One of the few things that were good in the series was the cinematography, the sets and the few sneaky good dialogues. Wonder when some episodes had a comparatively better performance.  I would say something about the costume department but from everything that the show had, it was pretty decent. Even the choice of locations and the barren stretch of land near the police station was smart. It gave the look that the police station was a part completely different from the mess of the town. In terms of seeing and saying, the series relied a lot on the saying. We were told that XYZ person was not trustworthy or that the plan was going to shambles. Knowing that the scenery of the series was apt in communicating subtler parts of the story, it could have been used to remind the audience of the elements instead of repeating them again and again. 

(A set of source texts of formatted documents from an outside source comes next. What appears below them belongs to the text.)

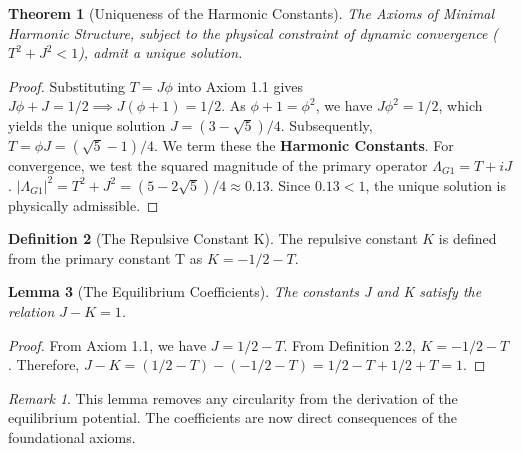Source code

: \documentclass{article}
\theoremstyle{plain}
\newtheorem{theorem}{Theorem}[section]
\newtheorem{lemma}[theorem]{Lemma}
\theoremstyle{definition}
\newtheorem{definition}[theorem]{Definition}
\theoremstyle{remark}
\newtheorem*{remark}{Remark}
\begin{document}
\begin{theorem}[Uniqueness of the Harmonic Constants]
The Axioms of Minimal Harmonic Structure, subject to the physical constraint of dynamic convergence ($T^2+J^2 < 1$), admit a unique solution.
\end{theorem}
\begin{proof}
Substituting $T=J\phi$ into Axiom 1.1 gives $J\phi+J=1/2 \implies J(\phi+1)=1/2$. As $\phi+1=\phi^2$, we have $J\phi^2=1/2$, which yields the unique solution $J=(3-\sqrt{5})/4$. Subsequently, $T=\phi J = (\sqrt{5}-1)/4$. We term these the \textbf{Harmonic Constants}. For convergence, we test the squared magnitude of the primary operator $\Lambda_{G1} = T+iJ$. $|\Lambda_{G1}|^2 = T^2+J^2 = (5-2\sqrt{5})/4 \approx 0.13$. Since $0.13 < 1$, the unique solution is physically admissible.
\end{proof}

\begin{definition}[The Repulsive Constant K]
The repulsive constant $K$ is defined from the primary constant T as $K = -1/2 - T$.
\end{definition}

\begin{lemma}[The Equilibrium Coefficients]
The constants J and K satisfy the relation $J-K=1$.
\end{lemma}
\begin{proof}
From Axiom 1.1, we have $J = 1/2 - T$. From Definition 2.2, $K = -1/2 - T$.
Therefore, $J-K = (1/2 - T) - (-1/2 - T) = 1/2 - T + 1/2 + T = 1$.
\end{proof}

\begin{remark}
This lemma removes any circularity from the derivation of the equilibrium potential. The coefficients are now direct consequences of the foundational axioms.
\end{remark}
\end{document}
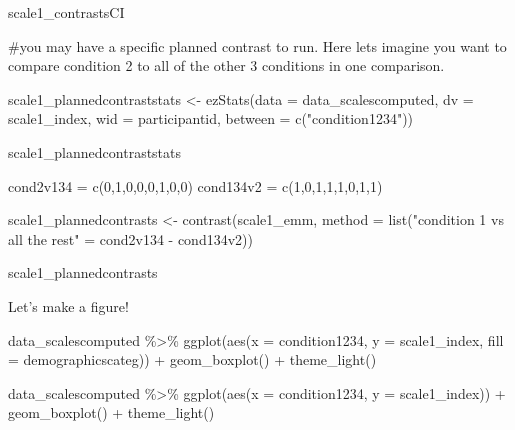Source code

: \documentclass[
  letterpaper,
  DIV=11,
  numbers=noendperiod]{scrreprt}
\newenvironment{Shaded}{\begin{snugshade}}{\end{snugshade}}
\newcommand{\AttributeTok}[1]{\textcolor[rgb]{0.40,0.45,0.13}{#1}}
\newcommand{\CommentTok}[1]{\textcolor[rgb]{0.37,0.37,0.37}{#1}}
\newcommand{\DecValTok}[1]{\textcolor[rgb]{0.68,0.00,0.00}{#1}}
\newcommand{\FunctionTok}[1]{\textcolor[rgb]{0.28,0.35,0.67}{#1}}
\newcommand{\NormalTok}[1]{\textcolor[rgb]{0.00,0.23,0.31}{#1}}
\newcommand{\OtherTok}[1]{\textcolor[rgb]{0.00,0.23,0.31}{#1}}
\newcommand{\SpecialCharTok}[1]{\textcolor[rgb]{0.37,0.37,0.37}{#1}}
\newcommand{\StringTok}[1]{\textcolor[rgb]{0.13,0.47,0.30}{#1}}
\begin{document}
\begin{Shaded}
\begin{Highlighting}[]
\NormalTok{scale1\_contrastsCI}

\CommentTok{\#you may have a specific planned contrast to run. Here let\textquotesingle{}s imagine you want to compare condition 2 to all of the other 3 conditions in one comparison.}

\NormalTok{scale1\_plannedcontraststats }\OtherTok{\textless{}{-}} \FunctionTok{ezStats}\NormalTok{(}\AttributeTok{data =}\NormalTok{ data\_scalescomputed, }
                            \AttributeTok{dv =}\NormalTok{ scale1\_index,}
                            \AttributeTok{wid =}\NormalTok{ participantid,}
                            \AttributeTok{between =} \FunctionTok{c}\NormalTok{(}\StringTok{"condition1234"}\NormalTok{))}

\NormalTok{scale1\_plannedcontraststats}

\NormalTok{cond2v134 }\OtherTok{=} \FunctionTok{c}\NormalTok{(}\DecValTok{0}\NormalTok{,}\DecValTok{1}\NormalTok{,}\DecValTok{0}\NormalTok{,}\DecValTok{0}\NormalTok{,}\DecValTok{0}\NormalTok{,}\DecValTok{1}\NormalTok{,}\DecValTok{0}\NormalTok{,}\DecValTok{0}\NormalTok{)}
\NormalTok{cond134v2 }\OtherTok{=} \FunctionTok{c}\NormalTok{(}\DecValTok{1}\NormalTok{,}\DecValTok{0}\NormalTok{,}\DecValTok{1}\NormalTok{,}\DecValTok{1}\NormalTok{,}\DecValTok{1}\NormalTok{,}\DecValTok{0}\NormalTok{,}\DecValTok{1}\NormalTok{,}\DecValTok{1}\NormalTok{)}

\NormalTok{scale1\_plannedcontrasts }\OtherTok{\textless{}{-}} \FunctionTok{contrast}\NormalTok{(scale1\_emm, }\AttributeTok{method =} \FunctionTok{list}\NormalTok{(}\StringTok{"condition 1 vs all the rest"} \OtherTok{=}\NormalTok{ cond2v134 }\SpecialCharTok{{-}}\NormalTok{ cond134v2))}
  
\NormalTok{scale1\_plannedcontrasts}
\end{Highlighting}
\end{Shaded}

Let's make a figure!

\begin{Shaded}
\begin{Highlighting}[]
\NormalTok{data\_scalescomputed }\SpecialCharTok{\%\textgreater{}\%}
  \FunctionTok{ggplot}\NormalTok{(}\FunctionTok{aes}\NormalTok{(}\AttributeTok{x =}\NormalTok{ condition1234, }\AttributeTok{y =}\NormalTok{ scale1\_index, }\AttributeTok{fill =}\NormalTok{ demographicscateg)) }\SpecialCharTok{+}
  \FunctionTok{geom\_boxplot}\NormalTok{() }\SpecialCharTok{+}
  \FunctionTok{theme\_light}\NormalTok{()}


\NormalTok{data\_scalescomputed }\SpecialCharTok{\%\textgreater{}\%}
  \FunctionTok{ggplot}\NormalTok{(}\FunctionTok{aes}\NormalTok{(}\AttributeTok{x =}\NormalTok{ condition1234, }\AttributeTok{y =}\NormalTok{ scale1\_index)) }\SpecialCharTok{+}
  \FunctionTok{geom\_boxplot}\NormalTok{() }\SpecialCharTok{+}
  \FunctionTok{theme\_light}\NormalTok{()}
\end{Highlighting}
\end{Shaded}
\end{document}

The plot was repetitive. Firstly, the entire idea is done and over with, so in a larger sense the series had nothing new to it. Secondly, even in a narrower sense, the plot lines, the relationship dynamic or the smaller themes, within themselves would get repeated through the episodes. It was restating itself so many times that if I missed 20 minutes of an episode, I would not be lost at all. 

Similar to all small-town mysteries, this too had the elite and rich bullying the public police officers into not punishing their sons for vandalism and the protagonist becoming a modern Robin Hood. Not to lie, even after everything missing I still wanted to finish the series. Mixed with how bad could it get and will the end be the same as the book. The accents came and went. There were times when each of the characters had a thick, what seems like a southern accent and there were phases where that just disappeared. While I won’t tell you about the accuracy of the book, I will tell you that whether you leave it or not, the satisfaction level will always be the same. 

The Movie Culture Synopsis

Do not watch the show if you respect murder mysteries. If you can watch a show without focusing much on the performance, chemistry or the dragging then the show might be decent after all.  The moral of this series is that the Reacher adaptations need to stop.